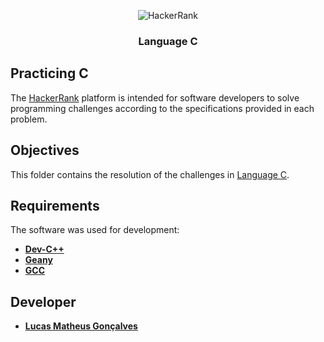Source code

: <p align="center">
    <img src="https://www.hackerrank.com/wp-content/uploads/2018/08/hackerrank_logo.png" alt="HackerRank">
</p>

<h3 align="center">Language C</h3>

## Practicing C

The [HackerRank](https://www.hackerrank.com) platform is intended for software developers to solve programming challenges according to the specifications provided in each problem. 

## Objectives

This folder contains the resolution of the challenges in [Language C](https://www.hackerrank.com/domains/c).

## Requirements

The software was used for development:

- **[Dev-C++](http://orwelldevcpp.blogspot.com/)**
- **[Geany](https://www.geany.org/)**
- **[GCC](https://gcc.gnu.org/)**

## Developer

* **[Lucas Matheus Gonçalves](https://br.linkedin.com/in/lucasmgon)**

_ _ _ _ _ _ _

■ Activity ■
Please count the lines in the records that contain "align" and reply with the count alone.

■ Task response ■
2